Data records START

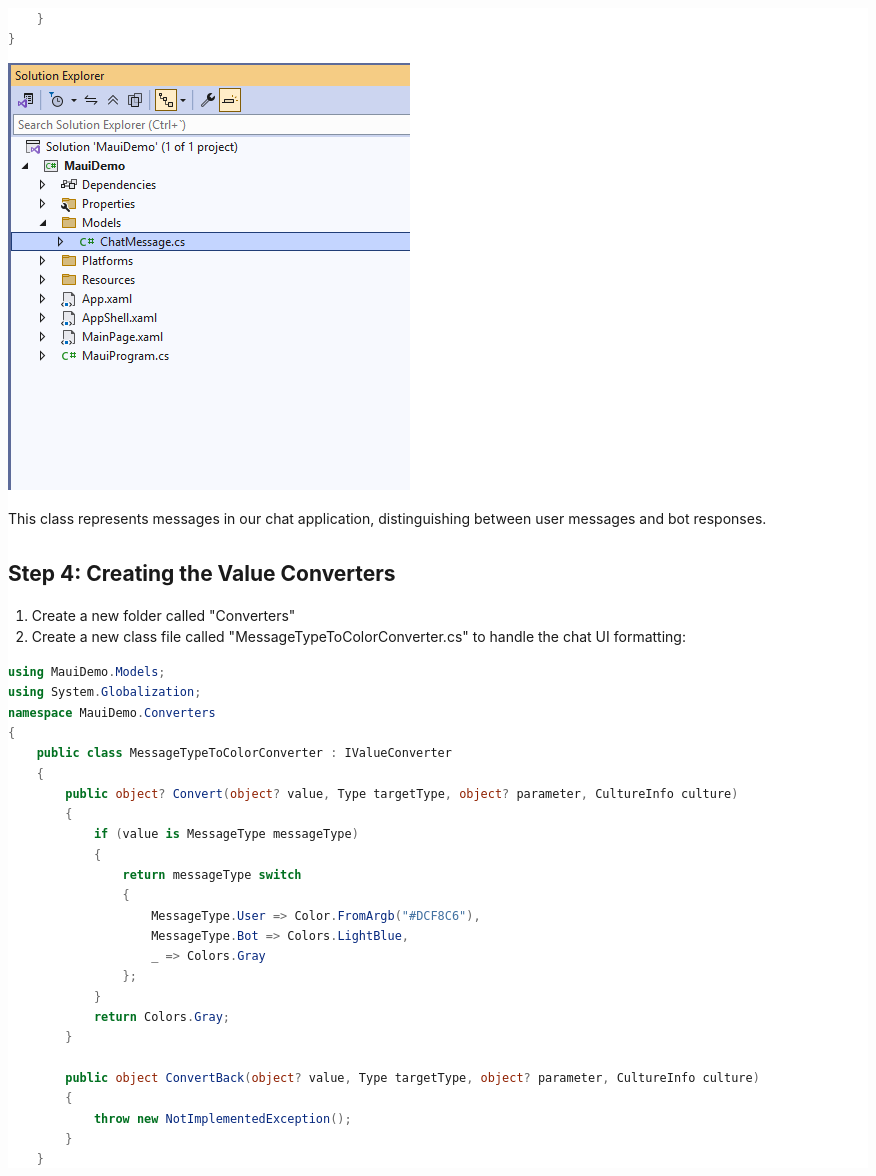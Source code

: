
 ```csharp
    }
}
```
![Images](Images/models.png) 

This class represents messages in our chat application, distinguishing between user messages and bot responses.

## Step 4: Creating the Value Converters
1.	Create a new folder called "Converters"
2.	Create a new class file called "MessageTypeToColorConverter.cs"  to handle the chat UI formatting:

```csharp
using MauiDemo.Models;
using System.Globalization;
namespace MauiDemo.Converters
{
    public class MessageTypeToColorConverter : IValueConverter
    {
        public object? Convert(object? value, Type targetType, object? parameter, CultureInfo culture)
        {
            if (value is MessageType messageType)
            {
                return messageType switch
                {
                    MessageType.User => Color.FromArgb("#DCF8C6"),
                    MessageType.Bot => Colors.LightBlue,
                    _ => Colors.Gray
                };
            }
            return Colors.Gray;
        }

        public object ConvertBack(object? value, Type targetType, object? parameter, CultureInfo culture)
        {
            throw new NotImplementedException();
        }
    }
```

Data records END

> Your task: Return the complete material exactly as it appears, without images.

> Written response:
Source code

:
 ```csharp
    }
}
```
![Images](Images/models.png) 

This class represents messages in our chat application, distinguishing between user messages and bot responses.

## Step 4: Creating the Value Converters
1.	Create a new folder called "Converters"
2.	Create a new class file called "MessageTypeToColorConverter.cs"  to handle the chat UI formatting:

```csharp
using MauiDemo.Models;
using System.Globalization;
namespace MauiDemo.Converters
{
    public class MessageTypeToColorConverter : IValueConverter
    {
        public object? Convert(object? value, Type targetType, object? parameter, CultureInfo culture)
        {
            if (value is MessageType messageType)
            {
                return messageType switch
                {
                    MessageType.User => Color.FromArgb("#DCF8C6"),
                    MessageType.Bot => Colors.LightBlue,
                    _ => Colors.Gray
                };
            }
            return Colors.Gray;
        }

        public object ConvertBack(object? value, Type targetType, object? parameter, CultureInfo culture)
        {
            throw new NotImplementedException();
        }
    }
```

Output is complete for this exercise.